The 3/2 Polyrhythm
In this video, we learn to count the 3/2 polyrhythm by slapping the left and right hand on the guitar. This lesson is a fun one – and sets us up to play the polyrhythm on strings in the next lesson!
Polyrhythms = using conflicting rhythms
Polyrhythm is the simultaneous use of two or more conflicting rhythms (this is the Wikipedia definition).
In this lesson, we will explore the 3/2 polyrhythm. What this means is that we will play a rhythm that could be counted in “threes” or just as easily could be counted in “twos”.
Visualize using boxes
One way to learn the 3/2 polyrhythm is to think in boxes.
Imagine that you have 6 boxes which can fill or leave empty.
We are now going to fill those boxes with rhythms!
You need to generate two different sounds.
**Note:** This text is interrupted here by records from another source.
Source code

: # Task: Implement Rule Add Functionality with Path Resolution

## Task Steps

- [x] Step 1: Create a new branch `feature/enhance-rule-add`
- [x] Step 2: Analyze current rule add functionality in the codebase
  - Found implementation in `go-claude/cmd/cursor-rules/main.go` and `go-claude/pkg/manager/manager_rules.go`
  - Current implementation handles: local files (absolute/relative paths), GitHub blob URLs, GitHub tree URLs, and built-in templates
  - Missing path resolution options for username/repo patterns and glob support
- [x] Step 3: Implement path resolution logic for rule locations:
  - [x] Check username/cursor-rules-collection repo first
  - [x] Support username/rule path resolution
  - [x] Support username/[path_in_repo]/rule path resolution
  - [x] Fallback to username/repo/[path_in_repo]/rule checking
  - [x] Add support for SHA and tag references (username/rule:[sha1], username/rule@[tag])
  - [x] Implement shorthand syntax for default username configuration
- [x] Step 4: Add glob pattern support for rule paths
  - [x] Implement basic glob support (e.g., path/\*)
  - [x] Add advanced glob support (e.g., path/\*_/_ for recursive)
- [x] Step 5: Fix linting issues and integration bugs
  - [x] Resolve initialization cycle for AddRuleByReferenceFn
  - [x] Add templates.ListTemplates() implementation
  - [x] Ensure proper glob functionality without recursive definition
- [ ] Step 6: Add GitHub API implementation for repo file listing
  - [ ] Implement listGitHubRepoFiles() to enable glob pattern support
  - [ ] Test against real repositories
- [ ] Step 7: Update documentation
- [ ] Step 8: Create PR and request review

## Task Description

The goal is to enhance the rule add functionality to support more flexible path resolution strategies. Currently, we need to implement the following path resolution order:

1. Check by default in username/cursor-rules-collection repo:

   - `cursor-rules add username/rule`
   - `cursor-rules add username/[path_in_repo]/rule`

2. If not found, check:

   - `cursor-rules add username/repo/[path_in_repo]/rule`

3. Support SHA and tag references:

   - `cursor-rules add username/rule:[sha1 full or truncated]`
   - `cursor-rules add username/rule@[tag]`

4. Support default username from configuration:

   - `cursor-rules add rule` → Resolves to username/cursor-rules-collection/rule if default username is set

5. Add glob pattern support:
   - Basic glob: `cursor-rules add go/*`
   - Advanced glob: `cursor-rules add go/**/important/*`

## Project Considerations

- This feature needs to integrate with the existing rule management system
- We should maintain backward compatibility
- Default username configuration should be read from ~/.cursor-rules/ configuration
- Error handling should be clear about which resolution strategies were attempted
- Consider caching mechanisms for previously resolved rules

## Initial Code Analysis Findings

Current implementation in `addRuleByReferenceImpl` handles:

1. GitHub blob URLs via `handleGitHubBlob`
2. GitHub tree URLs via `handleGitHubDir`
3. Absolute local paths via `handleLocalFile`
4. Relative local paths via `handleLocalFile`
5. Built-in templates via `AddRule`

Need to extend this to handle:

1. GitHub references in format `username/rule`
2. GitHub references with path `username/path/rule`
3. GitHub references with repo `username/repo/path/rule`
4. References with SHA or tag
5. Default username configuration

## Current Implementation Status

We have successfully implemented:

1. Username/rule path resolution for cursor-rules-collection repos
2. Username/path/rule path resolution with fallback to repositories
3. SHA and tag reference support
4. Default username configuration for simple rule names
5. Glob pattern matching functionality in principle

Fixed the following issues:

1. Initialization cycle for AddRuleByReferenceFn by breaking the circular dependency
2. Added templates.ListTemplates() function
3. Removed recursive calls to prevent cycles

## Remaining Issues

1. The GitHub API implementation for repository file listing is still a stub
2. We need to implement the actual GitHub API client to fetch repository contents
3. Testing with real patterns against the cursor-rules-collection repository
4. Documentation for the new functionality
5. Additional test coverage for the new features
In this video, I slap the top of the guitar in two places.
One example is to tap the table in front of you with your left hand and right hand in a way that will give two distinct sounds (e.g. your right hand is holding a pencil that makes the tap)
Now count to 6 and on the ‘1’ and the ‘4’ slap the table with your left hand.
Now play your right hand on the ‘1’, ‘3’ and ‘5’.
Putting it all together
Now try to do both at the same time.
Take this nice and slowly. It’s really good fun but it does take a little while to master.
Now that you understand the concept and theory of polyrhythms, you are ready to play your first polyrhythm on guitar – the 3/2 polyrhythm.